§ **EXERCISE**
Below are records to repeat exactly; do not include any pictures.

──────────────────────────────

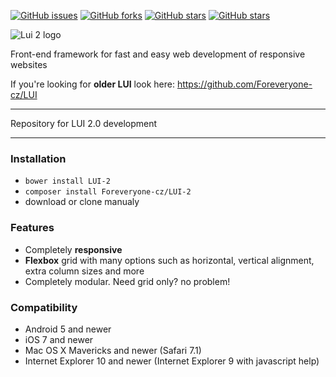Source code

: [![GitHub issues](https://img.shields.io/github/issues/Foreveryone-cz/LUI-2.svg)](https://github.com/Foreveryone-cz/LUI-2/issues)
[![GitHub forks](https://img.shields.io/github/forks/Foreveryone-cz/LUI-2.svg)](https://github.com/Foreveryone-cz/LUI-2/network)
[![GitHub stars](https://img.shields.io/github/stars/Foreveryone-cz/LUI-2.svg)](https://github.com/Foreveryone-cz/LUI-2/stargazers)
[![GitHub stars](https://img.shields.io/github/stars/Foreveryone-cz/LUI-2.svg)](https://github.com/Foreveryone-cz/LUI-2/stargazers)


![Lui 2 logo](http://less-ui.net/lui2_logo_medium.png)

Front-end framework for fast and easy web development of responsive websites

If you're looking for **older LUI** look here: https://github.com/Foreveryone-cz/LUI

---

Repository for LUI 2.0 development

---

### Installation
- `bower install LUI-2`
- `composer install Foreveryone-cz/LUI-2`
- download or clone manualy


### Features
- Completely **responsive**
- **Flexbox** grid with many options such as horizontal, vertical alignment, extra column sizes and more
- Completely modular. Need grid only? no problem!

### Compatibility
- Android 5 and newer
- iOS 7 and newer
- Mac OS X Mavericks and newer (Safari 7.1)
- Internet Explorer 10 and newer (Internet Explorer 9 with javascript help)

──────────────────────────────

§ **WRITTEN RESPONSE**
Source code

: [![GitHub issues](https://img.shields.io/github/issues/Foreveryone-cz/LUI-2.svg)](https://github.com/Foreveryone-cz/LUI-2/issues)
[![GitHub forks](https://img.shields.io/github/forks/Foreveryone-cz/LUI-2.svg)](https://github.com/Foreveryone-cz/LUI-2/network)
[![GitHub stars](https://img.shields.io/github/stars/Foreveryone-cz/LUI-2.svg)](https://github.com/Foreveryone-cz/LUI-2/stargazers)
[![GitHub stars](https://img.shields.io/github/stars/Foreveryone-cz/LUI-2.svg)](https://github.com/Foreveryone-cz/LUI-2/stargazers)


![Lui 2 logo](http://less-ui.net/lui2_logo_medium.png)

Front-end framework for fast and easy web development of responsive websites

If you're looking for **older LUI** look here: https://github.com/Foreveryone-cz/LUI

---

Repository for LUI 2.0 development

---

### Installation
- `bower install LUI-2`
- `composer install Foreveryone-cz/LUI-2`
- download or clone manualy


### Features
- Completely **responsive**
- **Flexbox** grid with many options such as horizontal, vertical alignment, extra column sizes and more
- Completely modular. Need grid only? no problem!

### Compatibility
- Android 5 and newer
- iOS 7 and newer
- Mac OS X Mavericks and newer (Safari 7.1)
- Internet Explorer 10 and newer (Internet Explorer 9 with javascript help)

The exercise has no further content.